Dalam Deklarasi Perdamaian Nagasaki yang dikeluarkan pada tanggal 9 Agustus, wali kota Nagasaki Tomihisa Taue meminta pemerintah Jepang dan Parlemen untuk “menetapkan pandangan mereka di masa depan, dan mempertimbangkan konversi dari ‘payung nuklir’ menjadi ‘payung non nuklir’.”
Jepang tidak memiliki senjata atom dan terlindungi oleh payung Nuklir AS, seperti Korea Selatan dan Jerman, maupun sebagian besar negara anggota NATO.
Beliau mengajukan permintaan kepada pemerintah Jepang agar menjajaki tindakan keamanan nasional, yang tidak bergantung pada pencegahan nuklir. “Pembentukan ‘Kawasan Bebas Senjata Nuklir Asia Timur Laut (NEA-NWFZ),’ yang didukung oleh peneliti di Amerika, Jepang, Korea, Cina dan banyak negara lain, akan menjadikan hal ini mungkin,” kata beliau.

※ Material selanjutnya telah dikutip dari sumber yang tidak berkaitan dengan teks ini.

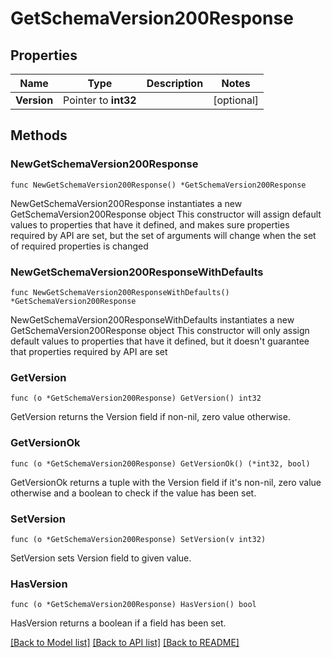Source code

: # GetSchemaVersion200Response

## Properties

Name | Type | Description | Notes
------------ | ------------- | ------------- | -------------
**Version** | Pointer to **int32** |  | [optional] 

## Methods

### NewGetSchemaVersion200Response

`func NewGetSchemaVersion200Response() *GetSchemaVersion200Response`

NewGetSchemaVersion200Response instantiates a new GetSchemaVersion200Response object
This constructor will assign default values to properties that have it defined,
and makes sure properties required by API are set, but the set of arguments
will change when the set of required properties is changed

### NewGetSchemaVersion200ResponseWithDefaults

`func NewGetSchemaVersion200ResponseWithDefaults() *GetSchemaVersion200Response`

NewGetSchemaVersion200ResponseWithDefaults instantiates a new GetSchemaVersion200Response object
This constructor will only assign default values to properties that have it defined,
but it doesn't guarantee that properties required by API are set

### GetVersion

`func (o *GetSchemaVersion200Response) GetVersion() int32`

GetVersion returns the Version field if non-nil, zero value otherwise.

### GetVersionOk

`func (o *GetSchemaVersion200Response) GetVersionOk() (*int32, bool)`

GetVersionOk returns a tuple with the Version field if it's non-nil, zero value otherwise
and a boolean to check if the value has been set.

### SetVersion

`func (o *GetSchemaVersion200Response) SetVersion(v int32)`

SetVersion sets Version field to given value.

### HasVersion

`func (o *GetSchemaVersion200Response) HasVersion() bool`

HasVersion returns a boolean if a field has been set.


[[Back to Model list]](../README.md#documentation-for-models) [[Back to API list]](../README.md#documentation-for-api-endpoints) [[Back to README]](../README.md)


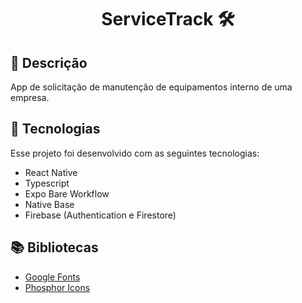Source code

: <h1 align="center">
   ServiceTrack 🛠
</h1>

## 📝 Descrição

App de solicitação de manutenção de equipamentos interno de uma empresa.


## 🚀 Tecnologias

Esse projeto foi desenvolvido com as seguintes tecnologias:

- React Native
- Typescript
- Expo Bare Workflow
- Native Base
- Firebase (Authentication e Firestore)


## 📚 Bibliotecas

- [Google Fonts](https://fonts.google.com/)
- [Phosphor Icons](https://phosphoricons.com/)


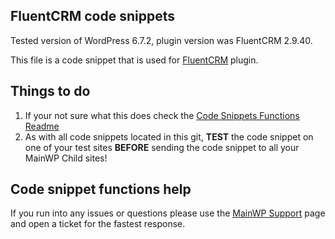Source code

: ## FluentCRM code snippets

Tested version of WordPress 6.7.2, plugin version was FluentCRM 2.9.40.

This file is a code snippet that is used for [FluentCRM](https://wordpress.org/plugins/fluent-crm/) plugin. 

## Things to do

1. If your not sure what this does check the [Code Snippets Functions Readme](https://github.com/mainwp/Code-Snippets-Functions/blob/master/README.md)
2. As with all code snippets located in this git, **TEST** the code snippet on one of your test sites **BEFORE** sending the code snippet to all your MainWP Child sites!

## Code snippet functions help

If you run into any issues or questions please use the [MainWP Support](https://mainwp.com/support/) page and open a ticket for the fastest response.
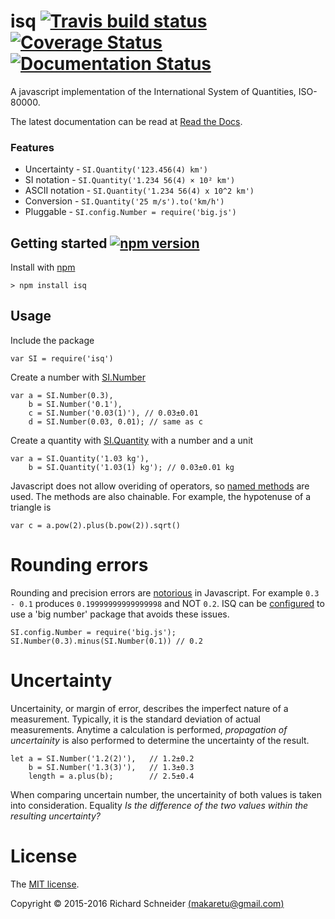# isq [![Travis build status](https://travis-ci.org/richardschneider/isq.svg)](https://travis-ci.org/richardschneider/isq) [![Coverage Status](https://coveralls.io/repos/github/richardschneider/isq/badge.svg?branch=master)](https://coveralls.io/github/richardschneider/isq?branch=master) [![Documentation Status](http://readthedocs.org/projects/isq/badge/?version=latest)](http://isq.readthedocs.org/en/latest/?badge=latest)

A javascript implementation of the International System of Quantities, ISO-80000.

The latest documentation can be read at [Read the Docs](http://isq.readthedocs.org/en/latest/).

### Features

* Uncertainty - `SI.Quantity('123.456(4) km')`
* SI notation - `SI.Quantity('1.234 56(4) × 10² km')`
* ASCII notation - `SI.Quantity('1.234 56(4) x 10^2 km')`
* Conversion - `SI.Quantity('25 m/s').to('km/h')`
* Pluggable - `SI.config.Number = require('big.js')`

## Getting started [![npm version](https://badge.fury.io/js/isq.svg)](https://badge.fury.io/js/isq)

Install with [npm](http://blog.npmjs.org/post/85484771375/how-to-install-npm)

    > npm install isq

## Usage

Include the package

    var SI = require('isq')

Create a number with [SI.Number](http://isq.rtfd.io/en/latest/api/SI#Number)

    var a = SI.Number(0.3),
        b = SI.Number('0.1'),
        c = SI.Number('0.03(1)'), // 0.03±0.01
        d = SI.Number(0.03, 0.01); // same as c

Create a quantity with [SI.Quantity](http://isq.rtfd.io/en/latest/api/SI#Quantity) with a number and a unit

    var a = SI.Quantity('1.03 kg'),
        b = SI.Quantity('1.03(1) kg'); // 0.03±0.01 kg
        
Javascript does not allow overiding of operators, so [named methods](http://isq.readthedocs.io/en/latest/math) are used.  The methods are also chainable.  For example, the hypotenuse of a triangle is

    var c = a.pow(2).plus(b.pow(2)).sqrt()

# Rounding errors

Rounding and precision errors are [notorious](http://modernweb.com/2014/02/17/what-every-javascript-developer-should-know-about-floating-points/) in Javascript. For example `0.3 - 0.1` produces `0.19999999999999998` and NOT `0.2`. ISQ can be [configured](http://isq.rtfd.io/en/latest/pluggable) to use a 'big number' package that avoids these issues.

    SI.config.Number = require('big.js');
    SI.Number(0.3).minus(SI.Number(0.1)) // 0.2

# Uncertainty

Uncertainity, or margin of error, describes the imperfect nature of a measurement.  Typically, it is the standard deviation of actual measurements. Anytime a calculation is performed, *propagation of uncertainity* is also performed to determine the uncertainty of the result.

    let a = SI.Number('1.2(2)'),   // 1.2±0.2
        b = SI.Number('1.3(3)'),   // 1.3±0.3
        length = a.plus(b);        // 2.5±0.4

When comparing uncertain number, the uncertainity of both values is taken into consideration. Equality *Is the difference of the two values within the resulting uncertainty?* 

# License
The [MIT license](LICENSE).

Copyright © 2015-2016 Richard Schneider [(makaretu@gmail.com)](mailto:makaretu@gmail.com?subject=ISQ)
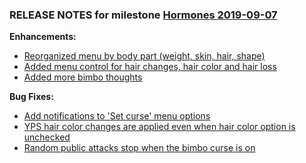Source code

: ### RELEASE NOTES for milestone [Hormones 2019-09-07](https://github.com/SkyrimLL/SkLLmods/milestone/58?closed=1) 
**Enhancements:** 
- [Reorganized menu by body part (weight, skin, hair, shape)](https://github.com/SkyrimLL/SkLLmods/issues/754)
- [Added menu control for hair changes, hair color and hair loss](https://github.com/SkyrimLL/SkLLmods/issues/753)
- [Added more bimbo thoughts](https://github.com/SkyrimLL/SkLLmods/issues/752)

**Bug Fixes:** 
- [Add notifications to 'Set curse' menu options](https://github.com/SkyrimLL/SkLLmods/issues/756)
- [YPS hair color changes are applied even when hair color option is unchecked](https://github.com/SkyrimLL/SkLLmods/issues/755)
- [Random public attacks stop when the bimbo curse is on](https://github.com/SkyrimLL/SkLLmods/issues/746)

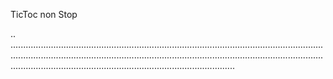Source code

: TicToc non Stop

..
.................................................................................................................................................................................................................................................................................................................................................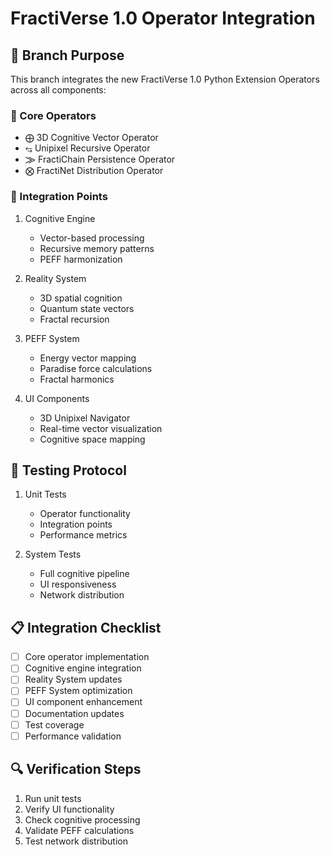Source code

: # FractiVerse 1.0 Operator Integration

## 🔄 Branch Purpose
This branch integrates the new FractiVerse 1.0 Python Extension Operators across all components:

### 📌 Core Operators
- ⨁ 3D Cognitive Vector Operator
- ⥃ Unipixel Recursive Operator
- ⨠ FractiChain Persistence Operator
- ⨂ FractiNet Distribution Operator

### 🔄 Integration Points
1. Cognitive Engine
   - Vector-based processing
   - Recursive memory patterns
   - PEFF harmonization

2. Reality System
   - 3D spatial cognition
   - Quantum state vectors
   - Fractal recursion

3. PEFF System
   - Energy vector mapping
   - Paradise force calculations
   - Fractal harmonics

4. UI Components
   - 3D Unipixel Navigator
   - Real-time vector visualization
   - Cognitive space mapping

## 🚀 Testing Protocol
1. Unit Tests
   - Operator functionality
   - Integration points
   - Performance metrics

2. System Tests
   - Full cognitive pipeline
   - UI responsiveness
   - Network distribution

## 📋 Integration Checklist
- [ ] Core operator implementation
- [ ] Cognitive engine integration
- [ ] Reality System updates
- [ ] PEFF System optimization
- [ ] UI component enhancement
- [ ] Documentation updates
- [ ] Test coverage
- [ ] Performance validation

## 🔍 Verification Steps
1. Run unit tests
2. Verify UI functionality
3. Check cognitive processing
4. Validate PEFF calculations
5. Test network distribution
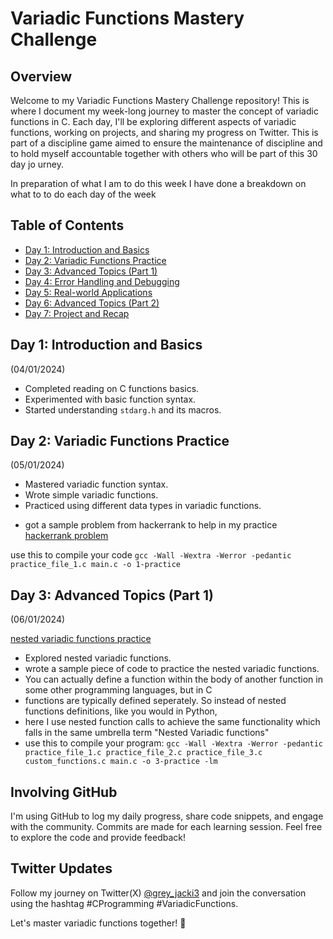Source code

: # Variadic Functions Mastery Challenge

## Overview

Welcome to my Variadic Functions Mastery Challenge repository! This is where I document my week-long journey to master the concept of variadic functions in C. 
Each day, I'll be exploring different aspects of variadic functions, working on projects, and sharing my progress on Twitter.
This is part of a discipline game aimed to ensure the maintenance of discipline and to hold myself accountable together with others who will be part of this 30 day jo
urney.

In preparation of what I am to do this week I have done a breakdown on what to to do each day of the week

## Table of Contents

- [Day 1: Introduction and Basics](#day-1-introduction-and-basics)
- [Day 2: Variadic Functions Practice](#day-2-variadic-functions-practice)
- [Day 3: Advanced Topics (Part 1)](#day-3-advanced-topics-part-1)
- [Day 4: Error Handling and Debugging](#day-4-error-handling-and-debugging)
- [Day 5: Real-world Applications](#day-5-real-world-applications)
- [Day 6: Advanced Topics (Part 2)](#day-6-advanced-topics-part-2)
- [Day 7: Project and Recap](#day-7-project-and-recap)

## Day 1: Introduction and Basics 
(04/01/2024)

- Completed reading on C functions basics.
- Experimented with basic function syntax.
- Started understanding `stdarg.h` and its macros.

## Day 2: Variadic Functions Practice
(05/01/2024)

- Mastered variadic function syntax.
- Wrote simple variadic functions.
- Practiced using different data types in variadic functions.

* got a sample problem from hackerrank to help in my practice [hackerrank problem](practice_file_1.c)

use this to compile your code
`gcc -Wall -Wextra -Werror -pedantic practice_file_1.c main.c -o 1-practice`

## Day 3: Advanced Topics (Part 1)
(06/01/2024)

[nested variadic functions practice](practice_file_3.c)
- Explored nested variadic functions.
- wrote a sample piece of code to practice the nested variadic functions.
- You can actually define a function within the body of another function in some other programming languages, but in C
- functions are typically defined seperately. So instead of nested functions definitions, like you would in Python,
- here I use nested function calls to achieve the same functionality which falls in the same umbrella term "Nested Variadic functions"
- use this to compile your program: 
`gcc -Wall -Wextra -Werror -pedantic practice_file_1.c practice_file_2.c practice_file_3.c custom_functions.c main.c -o 3-practice -lm`
## Involving GitHub

I'm using GitHub to log my daily progress, share code snippets, and engage with the community.
Commits are made for each learning session. Feel free to explore the code and provide feedback!

## Twitter Updates

Follow my journey on Twitter(X) [@grey_jacki3](https://x.com/grey_jacki3?t=ERZ2TKae4lhBI_4l8c8b5Q&s=09) and join the conversation using the hashtag #CProgramming #VariadicFunctions.

Let's master variadic functions together! 🚀

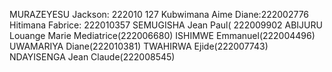 MURAZEYESU Jackson: 222010 127
Kubwimana Aime Diane:222002776
 Hitimana Fabrice: 222010357
 SEMUGISHA Jean Paul( 222009902
 ABIJURU Louange Marie Mediatrice(222006680)
 ISHIMWE Emmanuel(222004496)
 UWAMARIYA Diane(222010381)
TWAHIRWA Ejide(222007743)
NDAYISENGA Jean Claude(222008545)
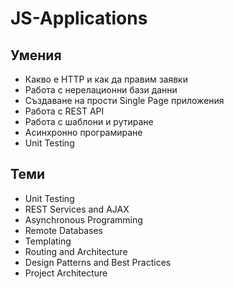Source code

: # JS-Applications

## Умения

- Какво е HTTP и как да правим заявки
- Работа с нерелационни бази данни
- Създаване на прости Single Page приложения
- Работа с REST API
- Работа с шаблони и рутиране
- Асинхронно програмиране
- Unit Testing

## Теми

- Unit Testing
- REST Services and AJAX
- Asynchronous Programming
- Remote Databases
- Templating
- Routing and Architecture
- Design Patterns and Best Practices
- Project Architecture

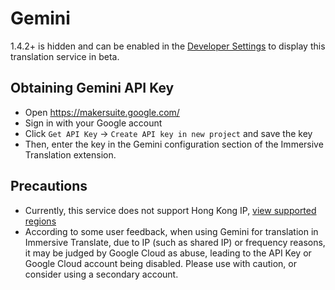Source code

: # Gemini
1.4.2+ is hidden and can be enabled in the [Developer Settings](https://dash.immersivetranslate.com/#developer) to display this translation service in beta.

## Obtaining Gemini API Key

- Open https://makersuite.google.com/
- Sign in with your Google account
- Click `Get API Key` -> `Create API key in new project` and save the key
- Then, enter the key in the Gemini configuration section of the Immersive Translation extension.

## Precautions

- Currently, this service does not support Hong Kong IP, [view supported regions](https://ai.google.dev/available_regions)
- According to some user feedback, when using Gemini for translation in Immersive Translate, due to IP (such as shared IP) or frequency reasons, it may be judged by Google Cloud as abuse, leading to the API Key or Google Cloud account being disabled. Please use with caution, or consider using a secondary account.
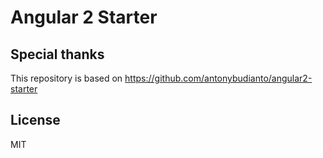 # Angular 2 Starter


## Special thanks
This repository is based on https://github.com/antonybudianto/angular2-starter

## License
MIT
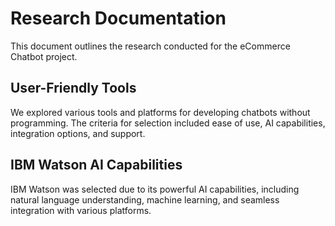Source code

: # Research Documentation

This document outlines the research conducted for the eCommerce Chatbot project.

## User-Friendly Tools

We explored various tools and platforms for developing chatbots without programming. The criteria for selection included ease of use, AI capabilities, integration options, and support.

## IBM Watson AI Capabilities

IBM Watson was selected due to its powerful AI capabilities, including natural language understanding, machine learning, and seamless integration with various platforms.
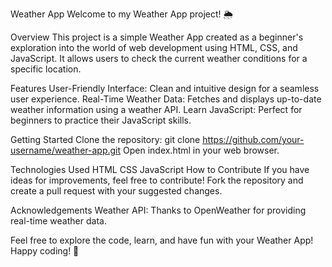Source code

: Weather App
Welcome to my Weather App project! 🌦️

Overview
This project is a simple Weather App created as a beginner's exploration into the world of web development using HTML, CSS, and JavaScript. 
It allows users to check the current weather conditions for a specific location.



Features
User-Friendly Interface: Clean and intuitive design for a seamless user experience.
Real-Time Weather Data: Fetches and displays up-to-date weather information using a weather API.
Learn JavaScript: Perfect for beginners to practice their JavaScript skills.


Getting Started
Clone the repository: git clone https://github.com/your-username/weather-app.git
Open index.html in your web browser.


Technologies Used
HTML
CSS
JavaScript
How to Contribute
If you have ideas for improvements, feel free to contribute! Fork the repository and create a pull request with your suggested changes.

Acknowledgements
Weather API: Thanks to OpenWeather for providing real-time weather data.


Feel free to explore the code, learn, and have fun with your Weather App! Happy coding! 🚀

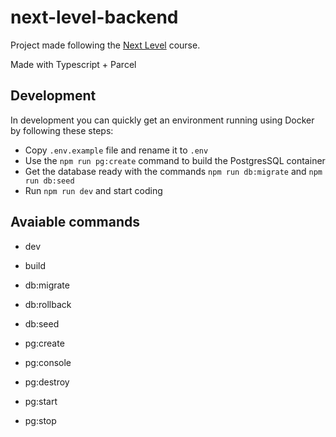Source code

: # next-level-backend

Project made following the [Next Level](https://nextlevelweek.com/) course.

Made with Typescript + Parcel

## Development

In development you can quickly get an environment running using Docker by following these steps:
- Copy `.env.example` file and rename it to `.env`
- Use the `npm run pg:create` command to build the PostgresSQL container
- Get the database ready with the commands `npm run db:migrate` and `npm run db:seed`
- Run `npm run dev` and start coding

## Avaiable commands

- dev
- build

- db:migrate
- db:rollback
- db:seed

- pg:create
- pg:console
- pg:destroy
- pg:start
- pg:stop
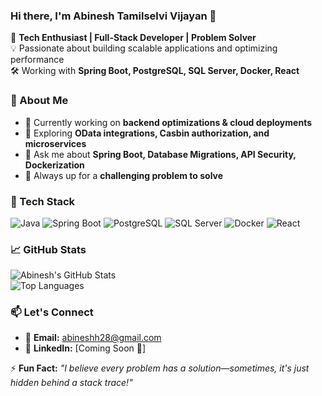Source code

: ### Hi there, I'm Abinesh Tamilselvi Vijayan 👋

🚀 **Tech Enthusiast | Full-Stack Developer | Problem Solver**  
💡 Passionate about building scalable applications and optimizing performance  
🛠️ Working with **Spring Boot, PostgreSQL, SQL Server, Docker, React**  

### 🌟 About Me
- 🔭 Currently working on **backend optimizations & cloud deployments**
- 🌱 Exploring **OData integrations, Casbin authorization, and microservices**
- 💬 Ask me about **Spring Boot, Database Migrations, API Security, Dockerization**
- 🎯 Always up for a **challenging problem to solve**

### 🚀 Tech Stack  
![Java](https://img.shields.io/badge/Java-ED8B00?style=for-the-badge&logo=java&logoColor=white)
![Spring Boot](https://img.shields.io/badge/Spring%20Boot-6DB33F?style=for-the-badge&logo=spring-boot&logoColor=white)
![PostgreSQL](https://img.shields.io/badge/PostgreSQL-316192?style=for-the-badge&logo=postgresql&logoColor=white)
![SQL Server](https://img.shields.io/badge/SQL%20Server-CC2927?style=for-the-badge&logo=microsoft-sql-server&logoColor=white)
![Docker](https://img.shields.io/badge/Docker-2496ED?style=for-the-badge&logo=docker&logoColor=white)
![React](https://img.shields.io/badge/React-61DAFB?style=for-the-badge&logo=react&logoColor=white)

### 📈 GitHub Stats  
![Abinesh's GitHub Stats](https://github-readme-stats.vercel.app/api?username=AbineshTamilselviVijayan&show_icons=true&theme=radical)  
![Top Languages](https://github-readme-stats.vercel.app/api/top-langs/?username=AbineshTamilselviVijayan&layout=compact&theme=radical)  

### 📫 Let's Connect  
- 💌 **Email:** [abineshh28@gmail.com](mailto:abineshh28@gmail.com)  
- 💼 **LinkedIn:** [Coming Soon 🚀]  

⚡ **Fun Fact:** _"I believe every problem has a solution—sometimes, it's just hidden behind a stack trace!"_  
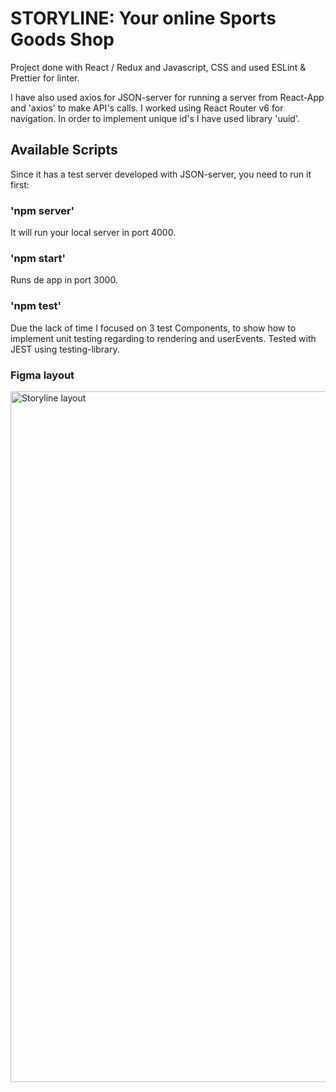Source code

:# STORYLINE: Your online Sports Goods Shop

Project done with React / Redux and Javascript, CSS and used ESLint & Prettier for linter.

I have also used axios for JSON-server for running a server from React-App and 'axios' to make API's calls.
I worked using React Router v6 for navigation.
In order to implement unique id's I have used library 'uuid'.

## Available Scripts

Since it has a test server developed with JSON-server, you need to run it first:

### 'npm server'

It will run your local server in port 4000.

### 'npm start'

Runs de app in port 3000.

### 'npm test'

Due the lack of time I focused on 3 test Components, to show how to implement unit testing regarding to rendering and userEvents.
Tested with JEST using testing-library.

### Figma layout

<img width="1105" alt="Storyline layout" src="https://user-images.githubusercontent.com/26439964/150689946-e5d929ca-d6e2-42c8-89f8-1d89df7a42b0.png">
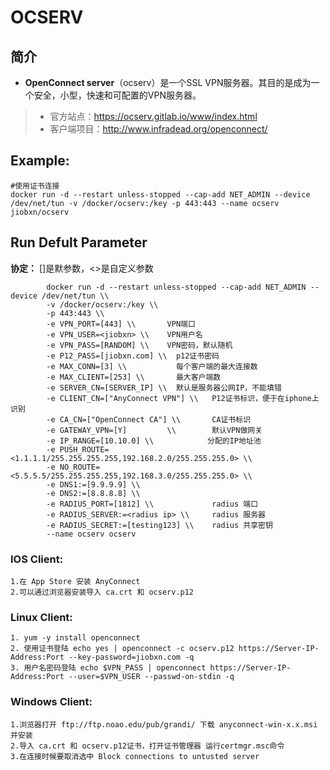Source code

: OCSERV
===
## 简介
* **OpenConnect server**（ocserv）是一个SSL VPN服务器。其目的是成为一个安全，小型，快速和可配置的VPN服务器。
> * 官方站点：https://ocserv.gitlab.io/www/index.html
> * 客户端项目：http://www.infradead.org/openconnect/


## Example:

    #使用证书连接
    docker run -d --restart unless-stopped --cap-add NET_ADMIN --device /dev/net/tun -v /docker/ocserv:/key -p 443:443 --name ocserv jiobxn/ocserv


## Run Defult Parameter
**协定：** []是默参数，<>是自定义参数

			docker run -d --restart unless-stopped --cap-add NET_ADMIN --device /dev/net/tun \\
			-v /docker/ocserv:/key \\
			-p 443:443 \\
			-e VPN_PORT=[443] \\       VPN端口
			-e VPN_USER=<jiobxn> \\    VPN用户名
			-e VPN_PASS=[RANDOM] \\    VPN密码，默认随机
			-e P12_PASS=[jiobxn.com] \\  p12证书密码
			-e MAX_CONN=[3] \\           每个客户端的最大连接数
			-e MAX_CLIENT=[253] \\       最大客户端数
			-e SERVER_CN=[SERVER_IP] \\  默认是服务器公网IP，不能填错
			-e CLIENT_CN=["AnyConnect VPN"] \\   P12证书标识，便于在iphone上识别
			-e CA_CN=["OpenConnect CA"] \\       CA证书标识
			-e GATEWAY_VPN=[Y]         \\        默认VPN做网关
			-e IP_RANGE=[10.10.0] \\            分配的IP地址池
			-e PUSH_ROUTE=<1.1.1.1/255.255.255.255,192.168.2.0/255.255.255.0> \\
			-e NO_ROUTE=<5.5.5.5/255.255.255.255,192.168.3.0/255.255.255.0> \\
			-e DNS1:=[9.9.9.9] \\
			-e DNS2:=[8.8.8.8] \\
			-e RADIUS_PORT=[1812] \\             radius 端口
			-e RADIUS_SERVER:=<radius ip> \\     radius 服务器
			-e RADIUS_SECRET:=[testing123] \\    radius 共享密钥
			--name ocserv ocserv

### IOS Client:

    1.在 App Store 安装 AnyConnect
    2.可以通过浏览器安装导入 ca.crt 和 ocserv.p12

### Linux Client:

    1. yum -y install openconnect
    2. 使用证书登陆 echo yes | openconnect -c ocserv.p12 https://Server-IP-Address:Port --key-password=jiobxn.com -q
    3. 用户名密码登陆 echo $VPN_PASS | openconnect https://Server-IP-Address:Port --user=$VPN_USER --passwd-on-stdin -q 

### Windows Client:

    1.浏览器打开 ftp://ftp.noao.edu/pub/grandi/ 下载 anyconnect-win-x.x.msi 并安装
    2.导入 ca.crt 和 ocserv.p12证书，打开证书管理器 运行certmgr.msc命令
    3.在连接时候要取消选中 Block connections to untusted server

Dengan mengacu ke Parlemen Jepang yang “saat ini mempertimbangkan usulan undang-undang, yang akan menentukan bagaimana negara kita menjamin keamanannya”, kata beliau: “Ada keprihatinan dan kegelisahan bahwa sumpah yang diukirkan ke hati kita 70 tahun lalu dan ideologi damai Konstitusi Jepang sekarang menjadi goyah. Saya mendesak Pemerintah dan Parlemen untuk mendengarkan suara kegelisahan dan keprihatinan ini, memusatkan kebijakan mereka, dan melakukan pertimbangan yang hati-hati dan tulus.”
Deklarasi Perdamaian Nagasaki mencatat bahwa ideologi damai Konstitusi Jepang dicetuskan dari pengalaman menyakitkan dan keras, dan berasal dari perenungan tentang perang. “Sejak perang tersebut, negara kita telah menjalani pilihan sebagai bangsa yang damai. Demi kepentingan Nagasaki, dan demi kepentingan Jepang keseluruhan, kita harus tidak pernah mengubah prinsip damai tentang kita menolak perang,” pernyataan deklarasi itu.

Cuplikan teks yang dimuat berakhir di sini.